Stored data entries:
--------------------------------------------------

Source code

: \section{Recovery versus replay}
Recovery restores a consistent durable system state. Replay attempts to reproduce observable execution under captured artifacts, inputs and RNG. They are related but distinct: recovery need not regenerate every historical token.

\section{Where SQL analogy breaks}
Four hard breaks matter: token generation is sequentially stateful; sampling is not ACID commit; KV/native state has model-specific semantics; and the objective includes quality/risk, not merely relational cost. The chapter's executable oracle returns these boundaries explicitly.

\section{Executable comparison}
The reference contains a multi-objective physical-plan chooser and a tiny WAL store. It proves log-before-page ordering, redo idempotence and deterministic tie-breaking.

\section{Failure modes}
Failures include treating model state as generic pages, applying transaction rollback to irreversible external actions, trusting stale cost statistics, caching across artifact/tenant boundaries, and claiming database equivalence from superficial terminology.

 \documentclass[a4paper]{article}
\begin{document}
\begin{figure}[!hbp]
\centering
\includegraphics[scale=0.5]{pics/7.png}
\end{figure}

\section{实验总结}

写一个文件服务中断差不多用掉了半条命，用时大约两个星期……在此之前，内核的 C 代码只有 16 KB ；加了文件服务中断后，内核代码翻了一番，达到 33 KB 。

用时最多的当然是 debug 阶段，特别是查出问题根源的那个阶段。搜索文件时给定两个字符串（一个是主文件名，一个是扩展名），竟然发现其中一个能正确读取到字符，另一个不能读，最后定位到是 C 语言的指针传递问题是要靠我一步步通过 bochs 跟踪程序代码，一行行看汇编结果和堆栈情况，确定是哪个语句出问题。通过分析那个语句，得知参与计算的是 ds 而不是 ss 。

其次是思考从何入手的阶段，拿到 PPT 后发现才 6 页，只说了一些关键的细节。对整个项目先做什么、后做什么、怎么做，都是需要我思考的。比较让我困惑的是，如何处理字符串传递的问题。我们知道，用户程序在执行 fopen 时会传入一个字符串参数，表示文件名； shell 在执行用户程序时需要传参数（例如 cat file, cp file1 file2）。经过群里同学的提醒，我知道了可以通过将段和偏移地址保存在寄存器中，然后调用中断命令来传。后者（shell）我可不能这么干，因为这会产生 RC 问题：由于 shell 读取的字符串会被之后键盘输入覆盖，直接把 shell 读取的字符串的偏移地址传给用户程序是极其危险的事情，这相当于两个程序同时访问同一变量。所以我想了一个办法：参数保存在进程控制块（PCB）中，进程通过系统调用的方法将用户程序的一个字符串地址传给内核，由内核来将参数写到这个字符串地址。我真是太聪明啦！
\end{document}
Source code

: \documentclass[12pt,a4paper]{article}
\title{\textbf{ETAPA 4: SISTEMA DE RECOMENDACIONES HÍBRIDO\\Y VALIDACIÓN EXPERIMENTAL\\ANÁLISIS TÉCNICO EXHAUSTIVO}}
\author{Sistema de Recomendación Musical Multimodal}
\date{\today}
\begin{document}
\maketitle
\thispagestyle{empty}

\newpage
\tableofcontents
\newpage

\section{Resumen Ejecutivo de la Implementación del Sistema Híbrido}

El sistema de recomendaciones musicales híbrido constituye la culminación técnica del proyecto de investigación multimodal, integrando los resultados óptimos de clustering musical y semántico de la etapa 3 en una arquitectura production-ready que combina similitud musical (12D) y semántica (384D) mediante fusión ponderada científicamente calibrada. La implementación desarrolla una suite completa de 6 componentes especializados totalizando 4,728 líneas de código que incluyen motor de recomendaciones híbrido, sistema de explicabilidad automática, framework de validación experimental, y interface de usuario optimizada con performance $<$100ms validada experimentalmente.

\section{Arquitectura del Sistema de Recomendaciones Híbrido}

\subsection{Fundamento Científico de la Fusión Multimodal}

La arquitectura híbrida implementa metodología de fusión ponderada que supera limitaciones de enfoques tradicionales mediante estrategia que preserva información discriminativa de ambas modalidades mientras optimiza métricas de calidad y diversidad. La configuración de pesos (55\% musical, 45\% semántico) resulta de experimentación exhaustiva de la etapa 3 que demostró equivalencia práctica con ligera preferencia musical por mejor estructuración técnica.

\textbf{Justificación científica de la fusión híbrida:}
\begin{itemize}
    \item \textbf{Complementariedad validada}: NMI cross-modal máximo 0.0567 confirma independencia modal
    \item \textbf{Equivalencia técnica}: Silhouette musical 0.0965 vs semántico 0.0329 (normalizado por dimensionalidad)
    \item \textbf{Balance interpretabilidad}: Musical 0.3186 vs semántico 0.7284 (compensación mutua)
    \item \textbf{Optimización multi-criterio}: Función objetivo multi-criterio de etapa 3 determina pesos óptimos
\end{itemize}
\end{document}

--------------------------------------------------

What you need to do: Reproduce the data, keeping every line exactly the same.

Finished exercise:
Source code

: \section{Recovery versus replay}
Recovery restores a consistent durable system state. Replay attempts to reproduce observable execution under captured artifacts, inputs and RNG. They are related but distinct: recovery need not regenerate every historical token.

\section{Where SQL analogy breaks}
Four hard breaks matter: token generation is sequentially stateful; sampling is not ACID commit; KV/native state has model-specific semantics; and the objective includes quality/risk, not merely relational cost. The chapter's executable oracle returns these boundaries explicitly.

\section{Executable comparison}
The reference contains a multi-objective physical-plan chooser and a tiny WAL store. It proves log-before-page ordering, redo idempotence and deterministic tie-breaking.

\section{Failure modes}
Failures include treating model state as generic pages, applying transaction rollback to irreversible external actions, trusting stale cost statistics, caching across artifact/tenant boundaries, and claiming database equivalence from superficial terminology.

 \documentclass[a4paper]{article}
\begin{document}
\begin{figure}[!hbp]
\centering
\includegraphics[scale=0.5]{pics/7.png}
\end{figure}

\section{实验总结}

写一个文件服务中断差不多用掉了半条命，用时大约两个星期……在此之前，内核的 C 代码只有 16 KB ；加了文件服务中断后，内核代码翻了一番，达到 33 KB 。

用时最多的当然是 debug 阶段，特别是查出问题根源的那个阶段。搜索文件时给定两个字符串（一个是主文件名，一个是扩展名），竟然发现其中一个能正确读取到字符，另一个不能读，最后定位到是 C 语言的指针传递问题是要靠我一步步通过 bochs 跟踪程序代码，一行行看汇编结果和堆栈情况，确定是哪个语句出问题。通过分析那个语句，得知参与计算的是 ds 而不是 ss 。

其次是思考从何入手的阶段，拿到 PPT 后发现才 6 页，只说了一些关键的细节。对整个项目先做什么、后做什么、怎么做，都是需要我思考的。比较让我困惑的是，如何处理字符串传递的问题。我们知道，用户程序在执行 fopen 时会传入一个字符串参数，表示文件名； shell 在执行用户程序时需要传参数（例如 cat file, cp file1 file2）。经过群里同学的提醒，我知道了可以通过将段和偏移地址保存在寄存器中，然后调用中断命令来传。后者（shell）我可不能这么干，因为这会产生 RC 问题：由于 shell 读取的字符串会被之后键盘输入覆盖，直接把 shell 读取的字符串的偏移地址传给用户程序是极其危险的事情，这相当于两个程序同时访问同一变量。所以我想了一个办法：参数保存在进程控制块（PCB）中，进程通过系统调用的方法将用户程序的一个字符串地址传给内核，由内核来将参数写到这个字符串地址。我真是太聪明啦！
\end{document}
Source code

: \documentclass[12pt,a4paper]{article}
\title{\textbf{ETAPA 4: SISTEMA DE RECOMENDACIONES HÍBRIDO\\Y VALIDACIÓN EXPERIMENTAL\\ANÁLISIS TÉCNICO EXHAUSTIVO}}
\author{Sistema de Recomendación Musical Multimodal}
\date{\today}
\begin{document}
\maketitle
\thispagestyle{empty}

\newpage
\tableofcontents
\newpage

\section{Resumen Ejecutivo de la Implementación del Sistema Híbrido}

El sistema de recomendaciones musicales híbrido constituye la culminación técnica del proyecto de investigación multimodal, integrando los resultados óptimos de clustering musical y semántico de la etapa 3 en una arquitectura production-ready que combina similitud musical (12D) y semántica (384D) mediante fusión ponderada científicamente calibrada. La implementación desarrolla una suite completa de 6 componentes especializados totalizando 4,728 líneas de código que incluyen motor de recomendaciones híbrido, sistema de explicabilidad automática, framework de validación experimental, y interface de usuario optimizada con performance $<$100ms validada experimentalmente.

\section{Arquitectura del Sistema de Recomendaciones Híbrido}

\subsection{Fundamento Científico de la Fusión Multimodal}

La arquitectura híbrida implementa metodología de fusión ponderada que supera limitaciones de enfoques tradicionales mediante estrategia que preserva información discriminativa de ambas modalidades mientras optimiza métricas de calidad y diversidad. La configuración de pesos (55\% musical, 45\% semántico) resulta de experimentación exhaustiva de la etapa 3 que demostró equivalencia práctica con ligera preferencia musical por mejor estructuración técnica.

\textbf{Justificación científica de la fusión híbrida:}
\begin{itemize}
    \item \textbf{Complementariedad validada}: NMI cross-modal máximo 0.0567 confirma independencia modal
    \item \textbf{Equivalencia técnica}: Silhouette musical 0.0965 vs semántico 0.0329 (normalizado por dimensionalidad)
    \item \textbf{Balance interpretabilidad}: Musical 0.3186 vs semántico 0.7284 (compensación mutua)
    \item \textbf{Optimización multi-criterio}: Función objetivo multi-criterio de etapa 3 determina pesos óptimos
\end{itemize}
\end{document}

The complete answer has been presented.